Esco in giardino e lentamente, comincio a percorrere il sentiero di sassolini bianchi, mi immergo completamente nel personaggio, come se veramente stessi seguendo la strada per tornare alla mia vera casa. Intorno a me nessun rumore, fatta esclusione per qualche fruscio inquietante, che proviene dalla siepe che circonda il prato e il rumore dei sassolini che si assestano ad ogni mio passo.

Da uno dei rami del fico, si alza in volo un’ombra scura che si allontana all’orizzonte, la pianta vibra per qualche secondo, braccia rinseccolite salutano il cielo. Continuo a camminare, quasi stessi facendo un percorso mistico per raggiungere il prossimo stadio evolutivo, come se stessi abbandonando il sentiero sperduto e difficile, in favore di una via più battuta e sicura.

Passo dopo passo, in un momento che dura qualche minuto, ma che percepisco come lunghissimo, esplorando la notte e i suoi rumori, il prato, gli alberi, la siepe, raggiungo il cancello. Sento l’emozione salire, quasi fossi in procinto di attraversare il portale per un’altra dimensione, come se realmente stessi seguendo il cammino per ritrovare me stesso. Premo il pulsante di apertura, il clang caratteristico della serratura elettronica, riempie quel silenzio notturno, seguito dal cigolio delle cerniere del cancello. Esco fuori.

Un ratto, enorme, nero, mi taglia la strada, passa sopra le mie scarpe, si dirige verso il buco della fognatura e scompare al suo interno. Ne identifico altri intenti a mordicchiare sacchetti di plastica appoggiati a un cassonetto dell’immondizia poco distante. Anche loro fuggono via veloci, scomparendo tra le ombre della notte.

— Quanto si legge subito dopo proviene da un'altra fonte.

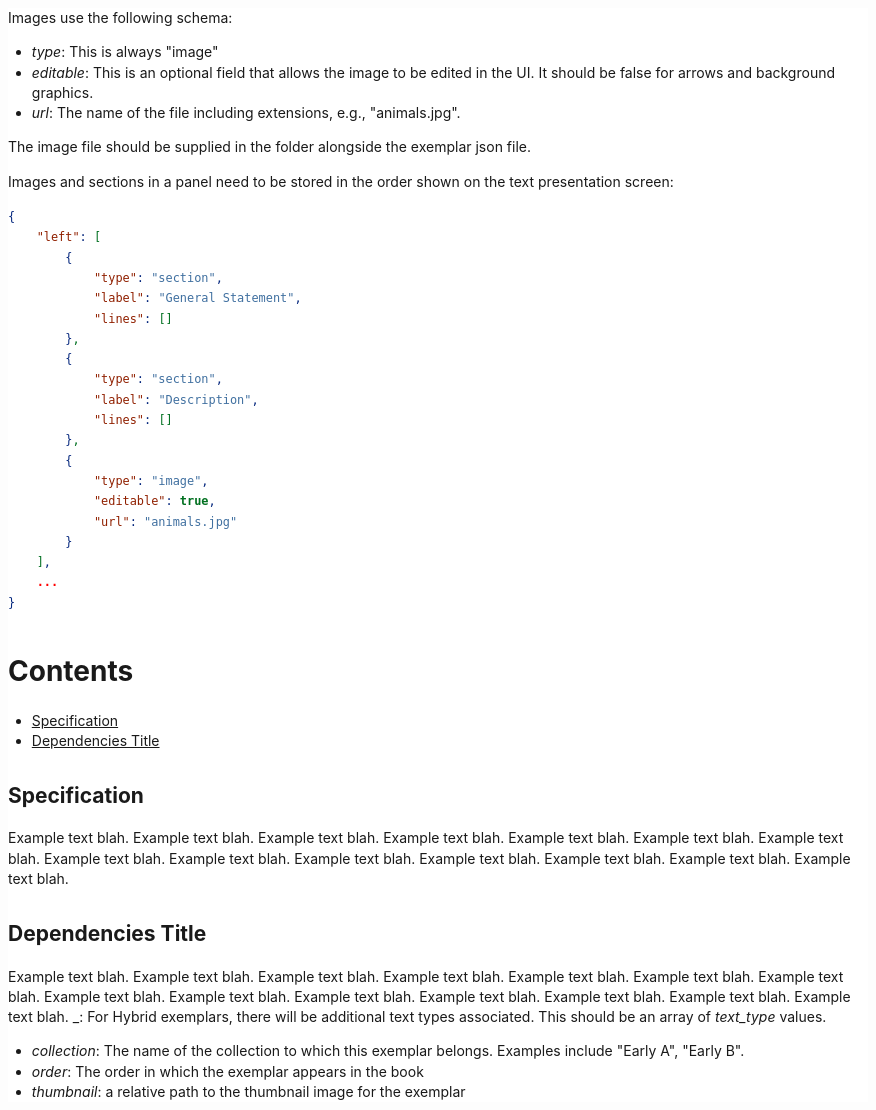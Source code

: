 Images use the following schema:

- _type_: This is always "image"
- _editable_: This is an optional field that allows the image to be edited in the UI. It should be false for arrows and background graphics.
- _url_: The name of the file including extensions, e.g., "animals.jpg".

The image file should be supplied in the folder alongside the exemplar json file.

Images and sections in a panel need to be stored in the order shown on the text presentation screen:

```json
{
    "left": [
        {
            "type": "section",
            "label": "General Statement",
            "lines": []
        },
        {
            "type": "section",
            "label": "Description",
            "lines": []
        },
        {
            "type": "image",
            "editable": true,
            "url": "animals.jpg"
        }
    ],
    ...
}
```
# Contents
- [Specification](#specification)
- [Dependencies Title](#dependencies-title)

## Specification
Example text blah. Example text blah. Example text blah. Example text blah.
Example text blah. Example text blah. Example text blah. Example text blah.
Example text blah. Example text blah. Example text blah. Example text blah.
Example text blah. Example text blah.

## Dependencies Title
Example text blah. Example text blah. Example text blah. Example text blah.
Example text blah. Example text blah. Example text blah. Example text blah.
Example text blah. Example text blah. Example text blah. Example text blah.
Example text blah. Example text blah. 
_: For Hybrid exemplars, there will be additional text types associated. This should be an array of _text_type_ values.
- _collection_: The name of the collection to which this exemplar belongs. Examples include "Early A", "Early B".
- _order_: The order in which the exemplar appears in the book
- _thumbnail_: a relative path to the thumbnail image for the exemplar 
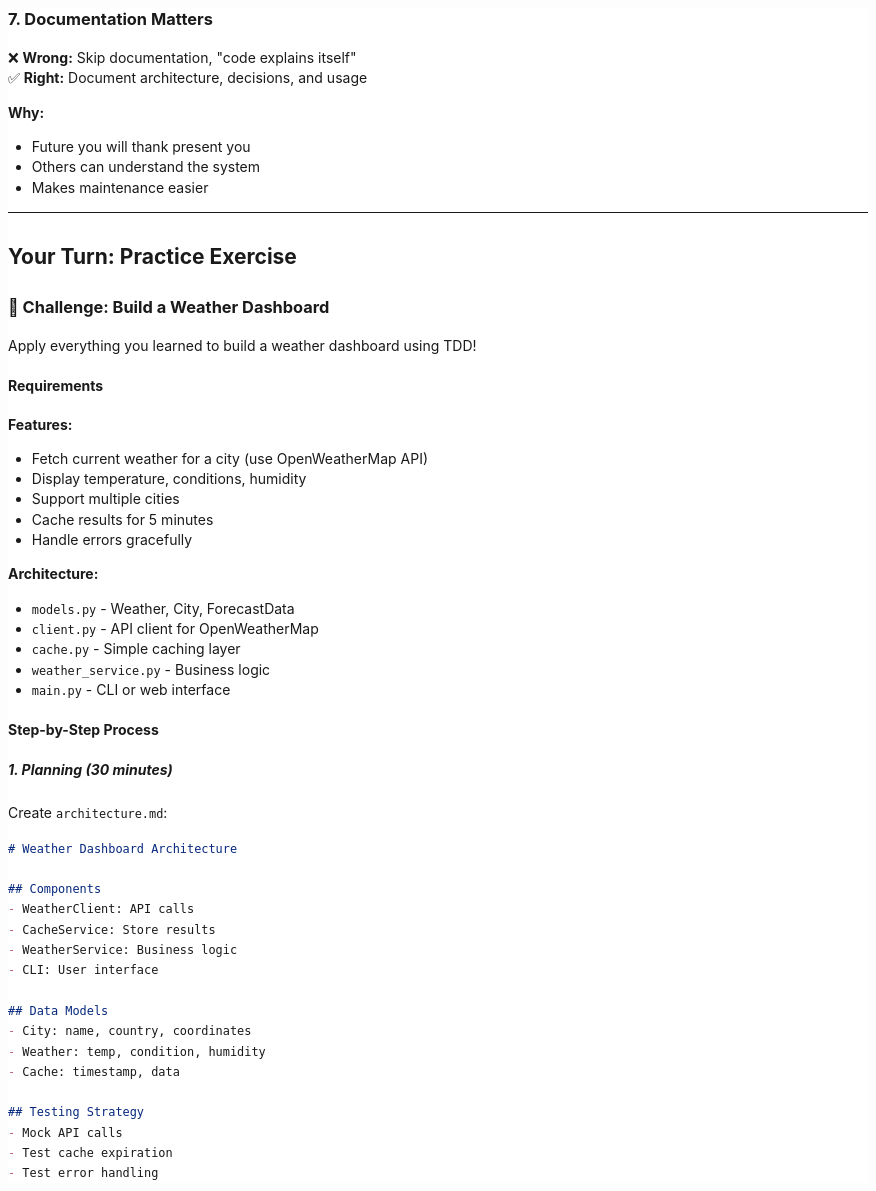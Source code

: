 ### 7. **Documentation Matters**

❌ **Wrong:** Skip documentation, "code explains itself"  
✅ **Right:** Document architecture, decisions, and usage

**Why:**
- Future you will thank present you
- Others can understand the system
- Makes maintenance easier

---

## Your Turn: Practice Exercise

### 🎯 Challenge: Build a Weather Dashboard

Apply everything you learned to build a weather dashboard using TDD!

#### Requirements

**Features:**
- Fetch current weather for a city (use OpenWeatherMap API)
- Display temperature, conditions, humidity
- Support multiple cities
- Cache results for 5 minutes
- Handle errors gracefully

**Architecture:**
- `models.py` - Weather, City, ForecastData
- `client.py` - API client for OpenWeatherMap
- `cache.py` - Simple caching layer
- `weather_service.py` - Business logic
- `main.py` - CLI or web interface

#### Step-by-Step Process

##### 1. **Planning (30 minutes)**

Create `architecture.md`:
```markdown
# Weather Dashboard Architecture

## Components
- WeatherClient: API calls
- CacheService: Store results
- WeatherService: Business logic
- CLI: User interface

## Data Models
- City: name, country, coordinates
- Weather: temp, condition, humidity
- Cache: timestamp, data

## Testing Strategy
- Mock API calls
- Test cache expiration
- Test error handling
```
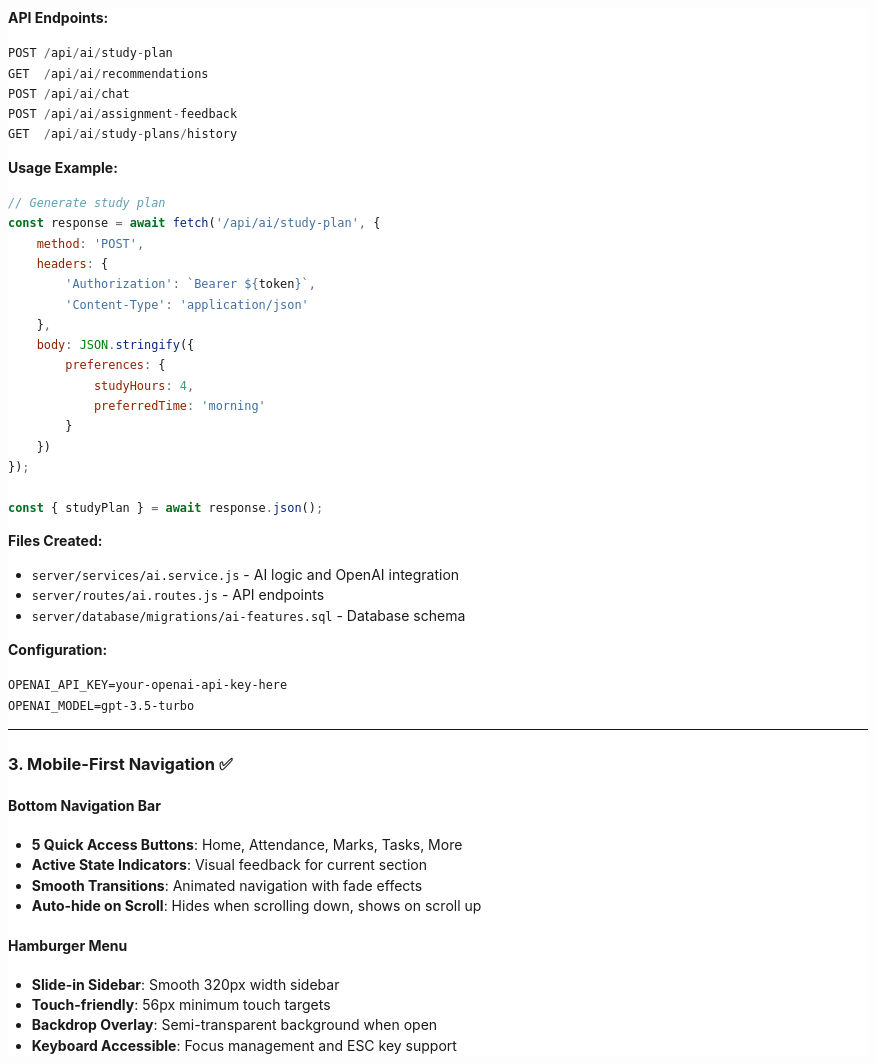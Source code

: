 **API Endpoints:**
```javascript
POST /api/ai/study-plan
GET  /api/ai/recommendations
POST /api/ai/chat
POST /api/ai/assignment-feedback
GET  /api/ai/study-plans/history
```

**Usage Example:**
```javascript
// Generate study plan
const response = await fetch('/api/ai/study-plan', {
    method: 'POST',
    headers: {
        'Authorization': `Bearer ${token}`,
        'Content-Type': 'application/json'
    },
    body: JSON.stringify({
        preferences: {
            studyHours: 4,
            preferredTime: 'morning'
        }
    })
});

const { studyPlan } = await response.json();
```

**Files Created:**
- `server/services/ai.service.js` - AI logic and OpenAI integration
- `server/routes/ai.routes.js` - API endpoints
- `server/database/migrations/ai-features.sql` - Database schema

**Configuration:**
```env
OPENAI_API_KEY=your-openai-api-key-here
OPENAI_MODEL=gpt-3.5-turbo
```

---

### 3. **Mobile-First Navigation** ✅

#### Bottom Navigation Bar
- **5 Quick Access Buttons**: Home, Attendance, Marks, Tasks, More
- **Active State Indicators**: Visual feedback for current section
- **Smooth Transitions**: Animated navigation with fade effects
- **Auto-hide on Scroll**: Hides when scrolling down, shows on scroll up

#### Hamburger Menu
- **Slide-in Sidebar**: Smooth 320px width sidebar
- **Touch-friendly**: 56px minimum touch targets
- **Backdrop Overlay**: Semi-transparent background when open
- **Keyboard Accessible**: Focus management and ESC key support
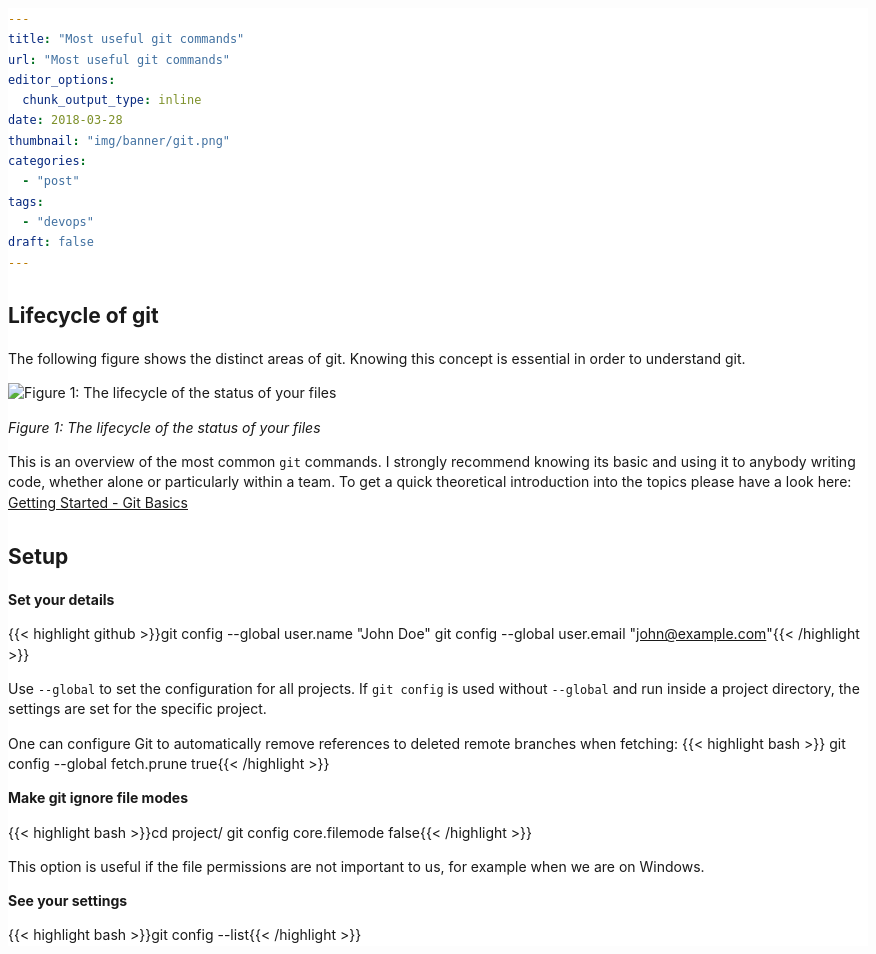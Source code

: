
```yaml
---
title: "Most useful git commands"
url: "Most useful git commands"
editor_options: 
  chunk_output_type: inline
date: 2018-03-28
thumbnail: "img/banner/git.png"
categories:
  - "post"
tags: 
  - "devops"
draft: false
---
```


## Lifecycle of git

The following figure shows the distinct areas of git. Knowing this concept is essential in order to understand git. 

![Figure 1: The lifecycle of the status of your files](/img/git/git.png)

*Figure 1: The lifecycle of the status of your files*

This is an overview of the most common `git` commands. I strongly recommend knowing its basic and using it to anybody writing code, whether alone or particularly within a team. To get a quick theoretical introduction into the topics please have a look here: <a href="https://git-scm.com/book/en/v1/Getting-Started-Git-Basics">Getting Started - Git Basics</a>

## Setup

**Set your details**

{{< highlight github >}}git config --global user.name "John Doe"
git config --global user.email "john@example.com"{{< /highlight >}} 

Use `--global` to set the configuration for all projects. If `git config` is used without `--global` and run inside a project directory, the settings are set for the specific project.

One can configure Git to automatically remove references to deleted remote branches when fetching:
{{< highlight bash >}}
git config --global fetch.prune true{{< /highlight >}} 

**Make git ignore file modes**

{{< highlight bash >}}cd project/
git config core.filemode false{{< /highlight >}}

This option is useful if the file permissions are not important to us, for example when we are on Windows.

**See your settings**

{{< highlight bash >}}git config --list{{< /highlight >}}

Deluso torno sui miei passi, richiudo il cancello alle mie spalle e mi dirigo verso la porta di casa, continuando a osservare il mondo intorno a me, avvolto in un manto scuro che non accenna a rischiarare. Rientrato all’interno tolgo le scarpe, la tuta e mi infilo nuovamente nel letto. Chiudo gli occhi, nel tentativo di riposarmi ancora un po’, sperando di non ritrovarti ad attendermi dall’altra parte, nel sonno. In lontananza il rumore del camion dell’immondizia si fa sempre più forte.